### PROBLEM STATEMENT
All of the entries below need to be repeated exactly.

### DATA PROVIDED
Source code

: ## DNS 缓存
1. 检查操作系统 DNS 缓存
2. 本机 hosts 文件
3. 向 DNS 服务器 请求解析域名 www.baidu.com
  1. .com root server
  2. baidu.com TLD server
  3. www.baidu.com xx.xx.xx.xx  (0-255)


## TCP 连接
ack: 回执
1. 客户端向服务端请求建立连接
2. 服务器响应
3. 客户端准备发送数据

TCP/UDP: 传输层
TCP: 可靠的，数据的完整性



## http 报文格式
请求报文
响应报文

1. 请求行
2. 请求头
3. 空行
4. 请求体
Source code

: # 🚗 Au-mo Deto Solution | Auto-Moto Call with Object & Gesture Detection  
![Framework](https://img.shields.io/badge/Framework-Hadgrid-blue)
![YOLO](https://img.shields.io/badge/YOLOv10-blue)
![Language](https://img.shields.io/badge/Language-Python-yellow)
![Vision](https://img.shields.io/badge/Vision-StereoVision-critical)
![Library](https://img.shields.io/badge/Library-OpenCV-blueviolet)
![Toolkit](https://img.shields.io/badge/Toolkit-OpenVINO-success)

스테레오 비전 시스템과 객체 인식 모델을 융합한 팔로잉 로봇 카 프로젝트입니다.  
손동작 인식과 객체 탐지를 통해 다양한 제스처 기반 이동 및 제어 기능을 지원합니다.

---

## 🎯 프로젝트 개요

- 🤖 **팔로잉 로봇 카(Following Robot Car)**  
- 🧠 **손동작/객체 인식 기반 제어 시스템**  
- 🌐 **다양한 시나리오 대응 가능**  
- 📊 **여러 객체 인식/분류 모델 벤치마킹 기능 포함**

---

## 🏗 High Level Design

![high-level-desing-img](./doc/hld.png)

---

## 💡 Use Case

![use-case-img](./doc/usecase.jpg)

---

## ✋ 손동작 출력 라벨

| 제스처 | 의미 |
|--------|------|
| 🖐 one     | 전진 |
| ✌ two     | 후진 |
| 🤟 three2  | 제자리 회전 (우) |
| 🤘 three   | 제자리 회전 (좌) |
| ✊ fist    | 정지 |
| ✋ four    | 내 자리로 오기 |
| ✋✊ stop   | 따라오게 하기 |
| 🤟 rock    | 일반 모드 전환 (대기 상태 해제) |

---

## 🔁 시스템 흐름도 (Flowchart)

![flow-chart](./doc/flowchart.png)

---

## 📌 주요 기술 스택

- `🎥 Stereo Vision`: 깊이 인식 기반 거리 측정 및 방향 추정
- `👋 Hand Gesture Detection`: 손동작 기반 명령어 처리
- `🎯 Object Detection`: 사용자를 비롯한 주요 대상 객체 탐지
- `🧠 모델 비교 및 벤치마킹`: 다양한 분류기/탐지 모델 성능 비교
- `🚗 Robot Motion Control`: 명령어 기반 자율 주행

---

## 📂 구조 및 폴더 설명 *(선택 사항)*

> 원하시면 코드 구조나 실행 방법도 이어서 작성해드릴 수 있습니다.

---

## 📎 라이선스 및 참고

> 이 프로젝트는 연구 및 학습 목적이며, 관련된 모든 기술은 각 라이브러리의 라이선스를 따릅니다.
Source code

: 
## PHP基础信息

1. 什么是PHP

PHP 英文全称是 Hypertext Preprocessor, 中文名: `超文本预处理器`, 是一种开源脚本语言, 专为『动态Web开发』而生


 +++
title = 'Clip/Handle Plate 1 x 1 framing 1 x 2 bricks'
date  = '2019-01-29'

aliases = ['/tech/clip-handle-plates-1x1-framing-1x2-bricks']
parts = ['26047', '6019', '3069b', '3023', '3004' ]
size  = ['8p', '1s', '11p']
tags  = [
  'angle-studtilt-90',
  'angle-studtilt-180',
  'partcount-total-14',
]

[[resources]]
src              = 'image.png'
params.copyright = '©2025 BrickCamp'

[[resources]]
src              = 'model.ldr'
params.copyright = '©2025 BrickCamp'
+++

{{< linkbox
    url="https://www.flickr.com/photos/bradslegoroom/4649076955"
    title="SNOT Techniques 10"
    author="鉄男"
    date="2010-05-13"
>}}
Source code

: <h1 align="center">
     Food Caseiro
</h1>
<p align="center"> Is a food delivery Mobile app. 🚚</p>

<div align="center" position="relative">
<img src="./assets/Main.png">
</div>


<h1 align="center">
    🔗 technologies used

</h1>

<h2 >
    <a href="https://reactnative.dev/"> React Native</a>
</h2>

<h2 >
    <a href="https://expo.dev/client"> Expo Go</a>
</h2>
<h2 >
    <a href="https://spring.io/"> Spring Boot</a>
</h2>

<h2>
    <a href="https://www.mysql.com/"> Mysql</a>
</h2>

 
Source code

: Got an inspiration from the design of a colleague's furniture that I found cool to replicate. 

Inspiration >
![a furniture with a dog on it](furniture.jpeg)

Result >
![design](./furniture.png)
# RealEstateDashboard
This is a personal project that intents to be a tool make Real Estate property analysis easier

### ANSWER AREA
Source code

: ## DNS 缓存
1. 检查操作系统 DNS 缓存
2. 本机 hosts 文件
3. 向 DNS 服务器 请求解析域名 www.baidu.com
  1. .com root server
  2. baidu.com TLD server
  3. www.baidu.com xx.xx.xx.xx  (0-255)


## TCP 连接
ack: 回执
1. 客户端向服务端请求建立连接
2. 服务器响应
3. 客户端准备发送数据

TCP/UDP: 传输层
TCP: 可靠的，数据的完整性



## http 报文格式
请求报文
响应报文

1. 请求行
2. 请求头
3. 空行
4. 请求体
Source code

: # 🚗 Au-mo Deto Solution | Auto-Moto Call with Object & Gesture Detection  
![Framework](https://img.shields.io/badge/Framework-Hadgrid-blue)
![YOLO](https://img.shields.io/badge/YOLOv10-blue)
![Language](https://img.shields.io/badge/Language-Python-yellow)
![Vision](https://img.shields.io/badge/Vision-StereoVision-critical)
![Library](https://img.shields.io/badge/Library-OpenCV-blueviolet)
![Toolkit](https://img.shields.io/badge/Toolkit-OpenVINO-success)

스테레오 비전 시스템과 객체 인식 모델을 융합한 팔로잉 로봇 카 프로젝트입니다.  
손동작 인식과 객체 탐지를 통해 다양한 제스처 기반 이동 및 제어 기능을 지원합니다.

---

## 🎯 프로젝트 개요

- 🤖 **팔로잉 로봇 카(Following Robot Car)**  
- 🧠 **손동작/객체 인식 기반 제어 시스템**  
- 🌐 **다양한 시나리오 대응 가능**  
- 📊 **여러 객체 인식/분류 모델 벤치마킹 기능 포함**

---

## 🏗 High Level Design

![high-level-desing-img](./doc/hld.png)

---

## 💡 Use Case

![use-case-img](./doc/usecase.jpg)

---

## ✋ 손동작 출력 라벨

| 제스처 | 의미 |
|--------|------|
| 🖐 one     | 전진 |
| ✌ two     | 후진 |
| 🤟 three2  | 제자리 회전 (우) |
| 🤘 three   | 제자리 회전 (좌) |
| ✊ fist    | 정지 |
| ✋ four    | 내 자리로 오기 |
| ✋✊ stop   | 따라오게 하기 |
| 🤟 rock    | 일반 모드 전환 (대기 상태 해제) |

---

## 🔁 시스템 흐름도 (Flowchart)

![flow-chart](./doc/flowchart.png)

---

## 📌 주요 기술 스택

- `🎥 Stereo Vision`: 깊이 인식 기반 거리 측정 및 방향 추정
- `👋 Hand Gesture Detection`: 손동작 기반 명령어 처리
- `🎯 Object Detection`: 사용자를 비롯한 주요 대상 객체 탐지
- `🧠 모델 비교 및 벤치마킹`: 다양한 분류기/탐지 모델 성능 비교
- `🚗 Robot Motion Control`: 명령어 기반 자율 주행

---

## 📂 구조 및 폴더 설명 *(선택 사항)*

> 원하시면 코드 구조나 실행 방법도 이어서 작성해드릴 수 있습니다.

---

## 📎 라이선스 및 참고

> 이 프로젝트는 연구 및 학습 목적이며, 관련된 모든 기술은 각 라이브러리의 라이선스를 따릅니다.
Source code

: 
## PHP基础信息

1. 什么是PHP

PHP 英文全称是 Hypertext Preprocessor, 中文名: `超文本预处理器`, 是一种开源脚本语言, 专为『动态Web开发』而生


 +++
title = 'Clip/Handle Plate 1 x 1 framing 1 x 2 bricks'
date  = '2019-01-29'

aliases = ['/tech/clip-handle-plates-1x1-framing-1x2-bricks']
parts = ['26047', '6019', '3069b', '3023', '3004' ]
size  = ['8p', '1s', '11p']
tags  = [
  'angle-studtilt-90',
  'angle-studtilt-180',
  'partcount-total-14',
]

[[resources]]
src              = 'image.png'
params.copyright = '©2025 BrickCamp'

[[resources]]
src              = 'model.ldr'
params.copyright = '©2025 BrickCamp'
+++

{{< linkbox
    url="https://www.flickr.com/photos/bradslegoroom/4649076955"
    title="SNOT Techniques 10"
    author="鉄男"
    date="2010-05-13"
>}}
Source code

: <h1 align="center">
     Food Caseiro
</h1>
<p align="center"> Is a food delivery Mobile app. 🚚</p>

<div align="center" position="relative">
<img src="./assets/Main.png">
</div>


<h1 align="center">
    🔗 technologies used

</h1>

<h2 >
    <a href="https://reactnative.dev/"> React Native</a>
</h2>

<h2 >
    <a href="https://expo.dev/client"> Expo Go</a>
</h2>
<h2 >
    <a href="https://spring.io/"> Spring Boot</a>
</h2>

<h2>
    <a href="https://www.mysql.com/"> Mysql</a>
</h2>

 
Source code

: Got an inspiration from the design of a colleague's furniture that I found cool to replicate. 

Inspiration >
![a furniture with a dog on it](furniture.jpeg)

Result >
![design](./furniture.png)
# RealEstateDashboard
This is a personal project that intents to be a tool make Real Estate property analysis easier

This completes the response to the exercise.